We solved all three.
All optimised FASTA files are in public/sequences/:
| File | Description |
|---|---|
FST344_OPTIMIZED_ADVANCED.fasta |
CpG-depleted, codon-optimised CDS |
FST344_OPTIMIZED_WITH_KOZAK.fasta |
Optimised CDS + Kozak consensus |
FST344_OPTIMIZED_CDS.fasta |
Basic codon-optimised CDS |
FST_follistatin_FST344_sequence.fasta |
Original wild-type FST344 |
FST_follistatin_complete_sequence.fasta |
Full-length follistatin reference |
git clone https://github.com/199-biotechnologies/sequence-optimiser.git
cd sequence-optimiser
# Run the advanced optimiser
python3 public/tools/fst344_advanced_optimization.py
# Run structural validation
python3 public/tools/fst344_structural_validation.py
# Generate PyMOL visualisations
python3 public/tools/fst344_pymol_visualization.pypython3 -m http.server 3000
# Open http://localhost:3000The site includes a 3Dmol.js structure viewer, sequence browser, and downloadable reports.
The optimisation pipeline has three stages:
Every codon containing CG is replaced with a synonymous codon that avoids the CpG dinucleotide. This is done systematically across all 344 codons, with junction analysis to catch CpGs formed between adjacent codons.

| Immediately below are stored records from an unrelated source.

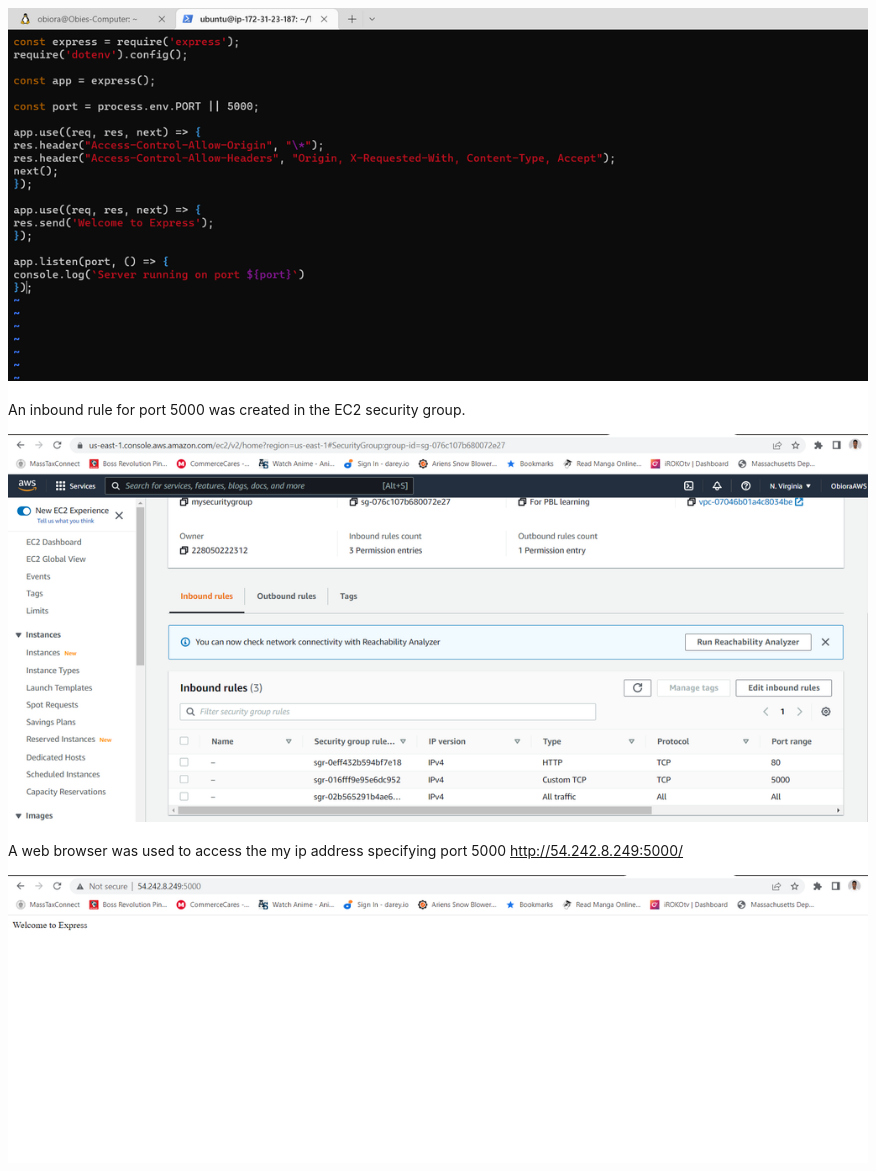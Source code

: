 ![VIM Index](./images/vim-index.PNG)

An inbound rule for port 5000 was created in the EC2 security group.

![New inbound Rule](./images/port5000.PNG)

A web browser was used to access the my ip address specifying port 5000 http://54.242.8.249:5000/

![Webpage](./images/welcome-express.PNG)
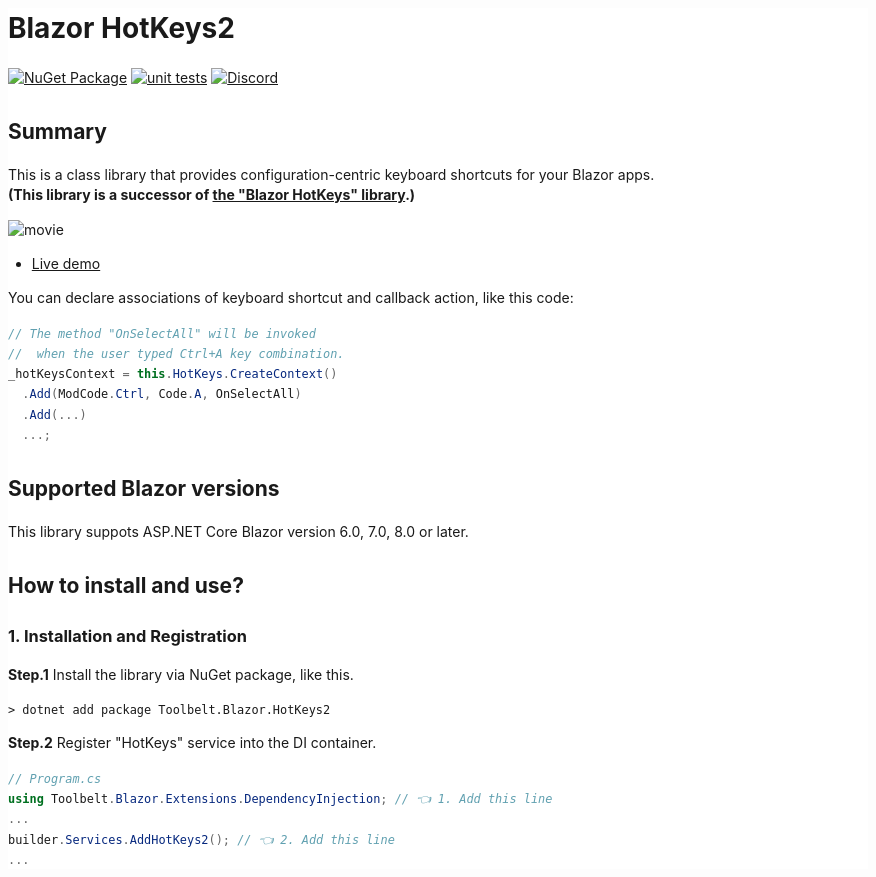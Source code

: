 ﻿# Blazor HotKeys2

[![NuGet Package](https://img.shields.io/nuget/v/Toolbelt.Blazor.HotKeys2.svg)](https://www.nuget.org/packages/Toolbelt.Blazor.HotKeys2/) [![unit tests](https://github.com/jsakamoto/Toolbelt.Blazor.HotKeys2/actions/workflows/unit-tests.yml/badge.svg)](https://github.com/jsakamoto/Toolbelt.Blazor.HotKeys2/actions/workflows/unit-tests.yml) [![Discord](https://img.shields.io/discord/798312431893348414?style=flat&logo=discord&logoColor=white&label=Blazor%20Community&labelColor=5865f2&color=gray)](https://discord.com/channels/798312431893348414/1202165955900473375)

## Summary

This is a class library that provides configuration-centric keyboard shortcuts for your Blazor apps.  
**(This library is a successor of [the "Blazor HotKeys" library](https://github.com/jsakamoto/Toolbelt.Blazor.HotKeys).)**

![movie](https://raw.githubusercontent.com/jsakamoto/Toolbelt.Blazor.HotKeys2/master/.assets/movie-001.gif)

- [Live demo](https://jsakamoto.github.io/Toolbelt.Blazor.HotKeys2/)

You can declare associations of keyboard shortcut and callback action, like this code:

```csharp
// The method "OnSelectAll" will be invoked 
//  when the user typed Ctrl+A key combination.
_hotKeysContext = this.HotKeys.CreateContext()
  .Add(ModCode.Ctrl, Code.A, OnSelectAll)
  .Add(...)
  ...;
```

## Supported Blazor versions

This library suppots ASP.NET Core Blazor version 6.0, 7.0, 8.0 or later.

## How to install and use?

### 1. Installation and Registration

**Step.1** Install the library via NuGet package, like this.

```shell
> dotnet add package Toolbelt.Blazor.HotKeys2
```

**Step.2** Register "HotKeys" service into the DI container.

```csharp
// Program.cs
using Toolbelt.Blazor.Extensions.DependencyInjection; // 👈 1. Add this line
...
builder.Services.AddHotKeys2(); // 👈 2. Add this line
...
```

Result: 34 CpG dinucleotides reduced to 0. Complete elimination.
Each amino acid is assigned codons from a curated mammalian-optimal codon table. The table prioritises:
- High-abundance tRNAs in human muscle tissue
- Avoidance of rare codons that stall ribosomes
- GC content normalisation (53.8% down to 41.2%)
- Elimination of cryptic splice sites and poly-runs
A Kozak consensus sequence (GCCACCATG) is added upstream of the start codon for optimal translation initiation. The final construct length: 1,038 bp.
The optimised protein sequence is verified against the original using AlphaFold3:
- All 344 amino acids preserved (100% identity)
- All functional domains intact (signal peptide, ND1-3, activin binding sites)
- All disulfide-bonding cysteines preserved
- Average AlphaFold confidence: 88.1/100 (Excellent)
| Metric | Wild-Type | Optimised | Change |
|---|---|---|---|
| CpG dinucleotides | 34 | 0 | -100% |
| GC content | 53.8% | 41.2% | -12.6pp |
| Protein sequence | 344 aa | 344 aa | Identical |
| AlphaFold confidence | -- | 88.1/100 | Excellent |
| Expected expression | Baseline | 3-5x higher | Significant |
| Expected AAV dose | 10^12 vg | 10^11 vg | 5-10x lower |
| Immunogenicity (TLR9) | High | Minimal | Reduced |
The practical implication: a patient could receive 5-10x less vector and get equal or better follistatin expression, with a weaker immune response.
Four Python scripts in public/tools/:
-
fst344_advanced_optimization.py-- Full codon optimisation pipeline with CpG depletion, junction analysis, and mammalian codon table. No external dependencies. -
fst344_structural_validation.py-- Validates that the optimised sequence encodes the identical protein. Checks functional domains, disulfide bonds, and activin binding residues. -
fst344_pymol_visualization.py-- Generates PyMOL scripts for 3D structure visualisation with domain colouring and confidence mapping. -
fst344_optimization.py-- Basic optimisation script (simpler version of the advanced tool).
All scripts are standalone Python 3.8+ with no pip dependencies.
sequence-optimiser/
├── index.html # Interactive web interface
├── public/
│ ├── sequences/ # FASTA files (original + optimised)
│ ├── structures/ # AlphaFold3 PDB/CIF files
│ │ └── alphafold3_results/ # Full AlphaFold3 output
│ ├── tools/ # Python optimisation scripts
│ ├── docs/ # Reports and lab notebook
│ └── images/ # Structure visualisation scripts
├── LICENSE
├── CONTRIBUTING.md
└── README.md
Detailed reports are in public/docs/:
- Advanced Optimisation Report -- Full analysis with before/after metrics
- Structural Validation Report -- AlphaFold3 results and domain integrity
- Lab Notebook -- Experimental protocols and procedures
- Optimisation Comparison -- Side-by-side sequence comparison
Contributions welcome. See CONTRIBUTING.md for guidelines.
Areas where help is especially valuable:
- In vitro validation data from transfection experiments
- Alternative codon optimisation strategies
- Additional structural analysis or molecular dynamics
- Signal peptide optimisation for improved secretion
MIT License. See LICENSE for details.